A visita foi na casa de Gleiciane de Souza (Mãe Sytambalejy), líder religiosa do terreiro Nso Sanzala kazemby Kia Mavanju, e contou com a participação da coordenadora do Centro Nacional de Africanidade e Resistência Afro-Brasileira (Cenarab), Makota Celinha.
“Ficamos tão impressionadas com as vidas que foram perdidas no rompimento da barragem que não nos atentamos aos outros danos causados. E a Comissão de Direito e Liberdade Religiosa quer somar força com vocês nesse trabalho. O que estiver ao nosso alcance faremos. Por isso, é importante entendermos o que já foi e o que vem sendo feito. Queremos trazer mais força para esse trabalho”, declarou a secretária geral da Comissão de Direito e Liberdade Religiosa da OAB, Williana de Morais Pimenta.
A presidente da Comissão de Direito e Liberdade Religiosa da OAB-MG, Isabela Cristine Dario, também destacou a intenção da OAB em se fazer presente no processo de busca pela reparação. “Informar que a OAB está presente neste caso e quer as melhores soluções para a sociedade. Ter essa parte colaborativa, não só com os povos de matriz africana, mas como um todo.

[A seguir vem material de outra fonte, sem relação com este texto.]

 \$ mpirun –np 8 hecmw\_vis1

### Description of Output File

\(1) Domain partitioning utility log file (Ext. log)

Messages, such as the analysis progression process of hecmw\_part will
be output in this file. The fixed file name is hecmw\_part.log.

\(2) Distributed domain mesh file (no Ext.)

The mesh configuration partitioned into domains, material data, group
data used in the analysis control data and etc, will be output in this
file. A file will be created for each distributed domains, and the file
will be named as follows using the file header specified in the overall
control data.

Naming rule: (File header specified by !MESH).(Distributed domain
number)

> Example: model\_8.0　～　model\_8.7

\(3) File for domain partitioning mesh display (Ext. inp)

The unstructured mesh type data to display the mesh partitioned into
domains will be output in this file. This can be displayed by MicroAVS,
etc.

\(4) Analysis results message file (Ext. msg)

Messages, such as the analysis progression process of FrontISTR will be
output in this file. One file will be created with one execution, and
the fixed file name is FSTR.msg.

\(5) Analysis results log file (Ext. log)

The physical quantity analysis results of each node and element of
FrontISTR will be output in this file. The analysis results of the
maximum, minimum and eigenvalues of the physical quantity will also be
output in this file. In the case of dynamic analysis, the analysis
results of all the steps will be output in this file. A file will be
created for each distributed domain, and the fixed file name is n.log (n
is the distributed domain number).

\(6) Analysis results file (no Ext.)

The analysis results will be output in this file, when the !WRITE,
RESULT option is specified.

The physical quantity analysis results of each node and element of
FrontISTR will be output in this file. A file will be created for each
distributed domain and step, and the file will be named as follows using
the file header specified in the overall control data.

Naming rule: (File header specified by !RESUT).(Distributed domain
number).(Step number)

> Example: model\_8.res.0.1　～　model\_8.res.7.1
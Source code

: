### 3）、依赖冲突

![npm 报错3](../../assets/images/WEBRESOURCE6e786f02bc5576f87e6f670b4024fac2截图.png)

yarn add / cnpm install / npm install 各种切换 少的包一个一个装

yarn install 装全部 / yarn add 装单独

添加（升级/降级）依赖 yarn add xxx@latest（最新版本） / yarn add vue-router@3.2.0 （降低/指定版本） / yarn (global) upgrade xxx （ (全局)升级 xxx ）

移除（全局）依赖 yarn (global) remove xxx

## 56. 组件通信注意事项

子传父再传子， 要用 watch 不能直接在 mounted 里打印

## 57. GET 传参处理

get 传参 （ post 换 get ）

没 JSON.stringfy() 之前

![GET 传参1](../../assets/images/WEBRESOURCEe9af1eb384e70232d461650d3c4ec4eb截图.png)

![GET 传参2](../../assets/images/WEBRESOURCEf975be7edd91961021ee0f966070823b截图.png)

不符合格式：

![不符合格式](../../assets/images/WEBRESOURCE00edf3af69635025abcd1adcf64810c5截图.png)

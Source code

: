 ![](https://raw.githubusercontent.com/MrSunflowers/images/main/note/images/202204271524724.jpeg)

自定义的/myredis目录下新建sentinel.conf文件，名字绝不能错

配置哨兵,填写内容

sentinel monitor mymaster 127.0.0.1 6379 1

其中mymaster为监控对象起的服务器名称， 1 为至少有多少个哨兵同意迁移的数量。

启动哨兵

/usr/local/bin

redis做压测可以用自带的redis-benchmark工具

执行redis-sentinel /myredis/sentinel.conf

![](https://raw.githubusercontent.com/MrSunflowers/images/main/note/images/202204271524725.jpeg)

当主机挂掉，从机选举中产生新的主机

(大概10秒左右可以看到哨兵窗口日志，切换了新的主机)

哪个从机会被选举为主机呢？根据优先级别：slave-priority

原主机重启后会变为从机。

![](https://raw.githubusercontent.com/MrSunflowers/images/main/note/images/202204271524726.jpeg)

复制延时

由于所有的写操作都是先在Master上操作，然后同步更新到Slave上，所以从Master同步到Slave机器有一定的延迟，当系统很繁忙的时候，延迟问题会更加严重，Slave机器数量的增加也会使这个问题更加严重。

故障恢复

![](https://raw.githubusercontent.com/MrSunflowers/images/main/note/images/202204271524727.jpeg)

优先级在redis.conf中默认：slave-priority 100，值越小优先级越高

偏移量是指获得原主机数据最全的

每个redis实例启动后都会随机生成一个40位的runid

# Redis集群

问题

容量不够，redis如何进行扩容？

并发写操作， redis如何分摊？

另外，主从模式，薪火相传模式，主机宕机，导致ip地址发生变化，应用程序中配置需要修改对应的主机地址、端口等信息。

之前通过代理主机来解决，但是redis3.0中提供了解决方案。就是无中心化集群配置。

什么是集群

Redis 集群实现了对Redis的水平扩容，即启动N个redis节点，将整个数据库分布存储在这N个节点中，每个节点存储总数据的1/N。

Nós viemos participar dessa reunião para tentar ver qual é a situação real e ver como está sendo promovido o diálogo com o Nacab”, planejou.
Ao fim da reunião, Nacab, Cenarab e a comissão da OAB se comprometeram em partilhar informações e esforços, além de programar novos encontros para ampliar o conhecimento sobre a realidade das pessoas atingidas pertencentes ao grupo de PCTRAMA na região.
“Tivemos a oportunidade de contextualizar a natureza dos trabalhos da Assessoria Técnica Independente desenvolvida pelo Nacab na bacia do Paraopeba e dialogar sobre como o racismo religioso, somado ao racismo ambiental, marcam o processo que envolve o rompimento da barragem da mina de Córrego do Feijão e seus efeitos nefastos são sentidos ao longo de toda a calha do Paraopeba. Hoje foi dado o primeiro passo de uma linha de comunicação, que esperamos que seja muito útil e produtiva para a reparação integral”, avaliou o especialista jurídico da ATI Paraopeba Nacab, Fernando Luís Barbosa.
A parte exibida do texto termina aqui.